63 or 64? 63 is really bad as suddenly number of rows in tensors is no longer a multiple of the number of threads, so threads process different portions, and one likely even ends up with false sharing (threads writing into the same cache line, triggering cache syncs with potentially disastrous effects on performance). You see a little bit of that in the FA column above at 24, 48 and 96 threads, but these are still relatively "nice" thread numbers compared to 63.

Is the run time repacking equivalent of using Q4_K_S versus quantizing a model with Q4_K_R4?

Run-time-repacking (rtr) does not change the mix of quantization types.

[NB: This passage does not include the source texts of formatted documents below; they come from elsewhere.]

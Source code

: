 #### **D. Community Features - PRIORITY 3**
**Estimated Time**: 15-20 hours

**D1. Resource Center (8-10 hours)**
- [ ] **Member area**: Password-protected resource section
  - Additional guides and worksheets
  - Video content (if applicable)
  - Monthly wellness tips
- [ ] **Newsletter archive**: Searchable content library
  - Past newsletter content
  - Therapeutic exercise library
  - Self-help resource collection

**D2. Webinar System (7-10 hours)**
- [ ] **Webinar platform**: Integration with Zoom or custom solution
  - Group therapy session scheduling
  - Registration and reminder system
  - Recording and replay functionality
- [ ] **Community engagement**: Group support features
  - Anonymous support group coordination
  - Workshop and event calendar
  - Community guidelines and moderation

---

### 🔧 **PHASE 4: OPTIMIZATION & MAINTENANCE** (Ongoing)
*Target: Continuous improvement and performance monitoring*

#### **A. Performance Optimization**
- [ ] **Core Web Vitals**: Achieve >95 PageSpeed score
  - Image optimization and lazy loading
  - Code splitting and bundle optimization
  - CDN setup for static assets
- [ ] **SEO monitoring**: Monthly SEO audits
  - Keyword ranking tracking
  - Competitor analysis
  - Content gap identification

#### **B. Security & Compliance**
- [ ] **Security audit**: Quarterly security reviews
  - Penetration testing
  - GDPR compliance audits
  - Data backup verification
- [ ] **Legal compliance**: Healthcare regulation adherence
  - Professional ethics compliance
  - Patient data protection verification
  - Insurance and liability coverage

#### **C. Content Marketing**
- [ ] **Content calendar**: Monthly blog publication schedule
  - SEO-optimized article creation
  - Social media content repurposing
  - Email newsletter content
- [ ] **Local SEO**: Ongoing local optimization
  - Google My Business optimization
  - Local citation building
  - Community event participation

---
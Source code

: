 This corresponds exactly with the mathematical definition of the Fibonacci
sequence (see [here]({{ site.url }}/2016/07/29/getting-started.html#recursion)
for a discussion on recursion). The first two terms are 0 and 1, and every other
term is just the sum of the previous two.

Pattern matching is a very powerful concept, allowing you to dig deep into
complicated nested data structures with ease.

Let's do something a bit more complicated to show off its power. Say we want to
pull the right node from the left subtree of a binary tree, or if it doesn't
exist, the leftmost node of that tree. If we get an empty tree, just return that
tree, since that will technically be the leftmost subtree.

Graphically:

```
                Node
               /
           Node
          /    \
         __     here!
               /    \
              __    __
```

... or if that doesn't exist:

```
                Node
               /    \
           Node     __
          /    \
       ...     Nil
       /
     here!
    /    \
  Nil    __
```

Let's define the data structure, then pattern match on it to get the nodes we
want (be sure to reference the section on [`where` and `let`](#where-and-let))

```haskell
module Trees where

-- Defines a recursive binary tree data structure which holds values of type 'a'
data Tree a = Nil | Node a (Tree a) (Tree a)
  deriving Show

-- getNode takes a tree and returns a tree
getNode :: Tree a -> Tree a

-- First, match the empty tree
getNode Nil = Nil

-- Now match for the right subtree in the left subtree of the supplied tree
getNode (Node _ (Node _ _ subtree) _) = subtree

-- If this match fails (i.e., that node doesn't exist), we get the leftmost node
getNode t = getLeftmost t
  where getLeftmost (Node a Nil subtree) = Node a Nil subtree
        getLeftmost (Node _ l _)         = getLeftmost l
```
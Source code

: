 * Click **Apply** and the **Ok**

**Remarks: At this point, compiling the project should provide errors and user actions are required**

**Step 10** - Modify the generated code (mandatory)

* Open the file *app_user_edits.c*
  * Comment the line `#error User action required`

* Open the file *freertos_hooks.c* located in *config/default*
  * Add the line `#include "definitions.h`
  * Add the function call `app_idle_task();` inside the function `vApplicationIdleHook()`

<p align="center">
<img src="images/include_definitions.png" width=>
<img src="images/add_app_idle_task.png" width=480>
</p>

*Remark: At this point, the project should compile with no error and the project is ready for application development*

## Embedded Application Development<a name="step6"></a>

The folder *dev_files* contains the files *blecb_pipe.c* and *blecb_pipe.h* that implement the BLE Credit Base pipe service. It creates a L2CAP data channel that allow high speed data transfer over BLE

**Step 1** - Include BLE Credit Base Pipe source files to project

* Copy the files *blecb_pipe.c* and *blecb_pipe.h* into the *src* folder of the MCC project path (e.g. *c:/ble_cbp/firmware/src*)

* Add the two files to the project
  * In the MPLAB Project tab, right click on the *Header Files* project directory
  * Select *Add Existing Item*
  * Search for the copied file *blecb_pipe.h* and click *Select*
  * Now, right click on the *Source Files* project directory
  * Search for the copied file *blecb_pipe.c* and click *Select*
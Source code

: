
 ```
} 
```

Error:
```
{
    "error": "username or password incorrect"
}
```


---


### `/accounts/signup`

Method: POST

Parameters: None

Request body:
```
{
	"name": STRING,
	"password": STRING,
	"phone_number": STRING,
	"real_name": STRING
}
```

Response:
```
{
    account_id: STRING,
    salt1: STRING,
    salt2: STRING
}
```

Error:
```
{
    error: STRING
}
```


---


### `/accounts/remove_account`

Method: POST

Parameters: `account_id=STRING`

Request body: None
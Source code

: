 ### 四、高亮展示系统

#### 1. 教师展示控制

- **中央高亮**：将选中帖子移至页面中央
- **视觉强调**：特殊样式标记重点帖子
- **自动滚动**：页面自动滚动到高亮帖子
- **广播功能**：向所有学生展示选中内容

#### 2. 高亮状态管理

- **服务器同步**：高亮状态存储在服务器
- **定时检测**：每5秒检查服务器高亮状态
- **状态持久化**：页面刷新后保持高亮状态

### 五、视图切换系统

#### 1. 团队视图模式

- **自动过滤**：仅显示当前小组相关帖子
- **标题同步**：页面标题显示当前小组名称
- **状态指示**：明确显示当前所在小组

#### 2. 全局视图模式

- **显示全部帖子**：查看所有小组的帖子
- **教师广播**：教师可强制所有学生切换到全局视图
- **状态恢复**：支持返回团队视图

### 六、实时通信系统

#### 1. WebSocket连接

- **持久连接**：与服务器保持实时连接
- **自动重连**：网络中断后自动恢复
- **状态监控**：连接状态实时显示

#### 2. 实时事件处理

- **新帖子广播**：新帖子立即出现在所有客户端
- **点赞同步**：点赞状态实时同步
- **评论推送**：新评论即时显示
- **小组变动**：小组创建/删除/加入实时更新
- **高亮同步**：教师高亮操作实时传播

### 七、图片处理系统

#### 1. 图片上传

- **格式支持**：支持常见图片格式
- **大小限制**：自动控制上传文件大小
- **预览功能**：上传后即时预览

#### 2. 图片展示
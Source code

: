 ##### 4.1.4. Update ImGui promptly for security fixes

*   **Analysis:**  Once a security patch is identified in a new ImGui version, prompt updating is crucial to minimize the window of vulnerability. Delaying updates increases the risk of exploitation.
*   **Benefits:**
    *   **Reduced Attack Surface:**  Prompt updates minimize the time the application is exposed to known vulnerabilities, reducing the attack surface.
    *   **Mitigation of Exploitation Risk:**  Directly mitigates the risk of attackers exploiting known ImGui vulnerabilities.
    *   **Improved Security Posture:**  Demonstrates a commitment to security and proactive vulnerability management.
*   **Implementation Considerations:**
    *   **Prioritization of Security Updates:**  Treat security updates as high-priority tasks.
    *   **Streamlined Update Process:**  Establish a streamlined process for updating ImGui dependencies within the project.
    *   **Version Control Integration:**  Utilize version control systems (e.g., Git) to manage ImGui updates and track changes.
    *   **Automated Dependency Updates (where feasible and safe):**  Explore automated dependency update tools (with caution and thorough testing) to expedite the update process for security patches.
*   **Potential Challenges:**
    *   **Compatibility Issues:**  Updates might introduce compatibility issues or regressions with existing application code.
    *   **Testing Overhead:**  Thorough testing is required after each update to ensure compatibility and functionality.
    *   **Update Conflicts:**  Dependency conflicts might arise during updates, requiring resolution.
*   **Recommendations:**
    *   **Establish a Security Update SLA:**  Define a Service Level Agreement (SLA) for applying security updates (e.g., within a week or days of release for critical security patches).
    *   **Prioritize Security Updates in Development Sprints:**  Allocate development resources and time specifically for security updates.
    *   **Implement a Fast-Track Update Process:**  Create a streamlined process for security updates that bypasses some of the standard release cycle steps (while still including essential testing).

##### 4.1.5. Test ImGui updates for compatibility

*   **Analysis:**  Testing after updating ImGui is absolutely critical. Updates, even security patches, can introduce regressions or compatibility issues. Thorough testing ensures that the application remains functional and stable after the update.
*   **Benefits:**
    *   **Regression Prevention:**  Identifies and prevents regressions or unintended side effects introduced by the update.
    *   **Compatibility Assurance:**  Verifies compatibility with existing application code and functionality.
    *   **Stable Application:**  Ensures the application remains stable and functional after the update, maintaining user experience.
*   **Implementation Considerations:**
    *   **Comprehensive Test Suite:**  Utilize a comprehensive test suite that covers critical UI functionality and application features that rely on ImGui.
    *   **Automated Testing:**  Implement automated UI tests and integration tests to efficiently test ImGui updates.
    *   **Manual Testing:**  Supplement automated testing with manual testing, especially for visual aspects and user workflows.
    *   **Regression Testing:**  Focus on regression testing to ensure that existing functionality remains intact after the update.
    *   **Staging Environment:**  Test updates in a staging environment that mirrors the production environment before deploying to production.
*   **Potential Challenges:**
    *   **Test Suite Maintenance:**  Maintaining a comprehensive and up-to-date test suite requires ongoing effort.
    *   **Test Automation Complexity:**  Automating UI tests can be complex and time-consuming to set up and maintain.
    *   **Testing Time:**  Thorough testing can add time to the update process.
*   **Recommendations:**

Q4_K_M is a mix of Q4_K and Q5_K, so after rtr we will have a corresponding mix of Q4_K_R4 and Q5_K_R4. If you select Q4_K_R4 as the quantization type during quantization, then yes, you basically end up with the same as Q4_K_S after rtr.

Epyc 7773X (64 cores, 128 threads), one socket, 8x128GB RAM

OK, so this is Zen3, so using vanilla AVX2 implementation. If the information I find on the Internet is correct, it should have ~200 GB/s memory bandwidth. We have 37B active parameters at about 4.8 bpw for Q4_K_M, so about 22 GB of model weights are active, so we should be getting in the range of 8-9 t/s for TG. I wonder where is the bottleneck. I'm able to 100% saturate the memory bandwidth on a Ryzen-7950X (Zen4 core), Ryzen-5975WX (Zen3 core) and M2-Max with the models I can run.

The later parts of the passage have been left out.